Reports in the press reveal that the Office of National Statistics' (ONS) latest statistics show that there have been 370,000 redundancies in the period leading up to the second lockdown, a record number; with the overwhelming majority as a result of the coronavirus pandemic. Many businesses are obliged to make the hardest of decisions, resulting in savage cuts to their labour force, with the hospitality and retail sectors the hardest hit.

The Minister for Employment, Mims Davies said "while there was another record rise in redundancies in the latest three months, as a whole, they began to ease during October.' She carried on 'It's been a truly challenging year for many families but with a vaccine beginning to roll out with more perhaps to follow and the number of job vacancies increasing there is hope on the horizon for 2021."  She optimistically went on to assert that the current Plan for Jobs had already helped a wide range of people into work across the UK.

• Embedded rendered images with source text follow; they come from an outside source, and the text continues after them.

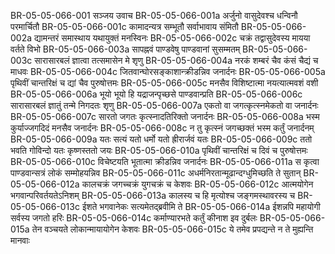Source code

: BR-05-05-066-001	सञ्जय उवाच
BR-05-05-066-001a	अर्जुनो वासुदेवश्च धन्विनौ परमार्चितौ
BR-05-05-066-001c	कामादन्यत्र सम्भूतौ सर्वाभावाय संमितौ
BR-05-05-066-002a	द्यामन्तरं समास्थाय यथायुक्तं मनस्विनः
BR-05-05-066-002c	चक्रं तद्वासुदेवस्य मायया वर्तते विभो
BR-05-05-066-003a	सापह्नवं पाण्डवेषु पाण्डवानां सुसम्मतम्
BR-05-05-066-003c	सारासारबलं ज्ञात्वा तत्समासेन मे शृणु
BR-05-05-066-004a	नरकं शम्बरं चैव कंसं चैद्यं च माधवः
BR-05-05-066-004c	जितवान्घोरसङ्काशान्क्रीडन्निव जनार्दनः
BR-05-05-066-005a	पृथिवीं चान्तरिक्षं च द्यां चैव पुरुषोत्तमः
BR-05-05-066-005c	मनसैव विशिष्टात्मा नयत्यात्मवशं वशी
BR-05-05-066-006a	भूयो भूयो हि यद्राजन्पृच्छसे पाण्डवान्प्रति
BR-05-05-066-006c	सारासारबलं ज्ञातुं तन्मे निगदतः शृणु
BR-05-05-066-007a	एकतो वा जगत्कृत्स्नमेकतो वा जनार्दनः
BR-05-05-066-007c	सारतो जगतः कृत्स्नादतिरिक्तो जनार्दनः
BR-05-05-066-008a	भस्म कुर्याज्जगदिदं मनसैव जनार्दनः
BR-05-05-066-008c	न तु कृत्स्नं जगच्छक्तं भस्म कर्तुं जनार्दनम्
BR-05-05-066-009a	यतः सत्यं यतो धर्मो यतो ह्रीरार्जवं यतः
BR-05-05-066-009c	ततो भवति गोविन्दो यतः कृष्णस्ततो जयः
BR-05-05-066-010a	पृथिवीं चान्तरिक्षं च दिवं च पुरुषोत्तमः
BR-05-05-066-010c	विचेष्टयति भूतात्मा क्रीडन्निव जनार्दनः
BR-05-05-066-011a	स कृत्वा पाण्डवान्सत्रं लोकं सम्मोहयन्निव
BR-05-05-066-011c	अधर्मनिरतान्मूढान्दग्धुमिच्छति ते सुतान्
BR-05-05-066-012a	कालचक्रं जगच्चक्रं युगचक्रं च केशवः
BR-05-05-066-012c	आत्मयोगेन भगवान्परिवर्तयतेऽनिशम्
BR-05-05-066-013a	कालस्य च हि मृत्योश्च जङ्गमस्थावरस्य च
BR-05-05-066-013c	ईशते भगवानेकः सत्यमेतद्ब्रवीमि ते
BR-05-05-066-014a	ईशन्नपि महायोगी सर्वस्य जगतो हरिः
BR-05-05-066-014c	कर्माण्यारभते कर्तुं कीनाश इव दुर्बलः
BR-05-05-066-015a	तेन वञ्चयते लोकान्मायायोगेन केशवः
BR-05-05-066-015c	ये तमेव प्रपद्यन्ते न ते मुह्यन्ति मानवाः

Businesses faced with the unpalatable fact that they must make redundancies or take some other steps that impact on their staff in order to survive must be very careful to avoid discriminatory pitfalls and provide absolute clarity to their staff about their decisions.  Normal employment law principles must be applied and it would be wise to avoid rushed decisions, however urgent the position.  The whole situation is not helped by the often ambiguous guidance provided by the government on several points related to this question.  It is highly likely that many situations will evolve into Employment tribunal issues and whilst there may be a certain sympathy for employers placed in the position of having to make very quick decisions, any decision still needs to be as fair and objective as possible.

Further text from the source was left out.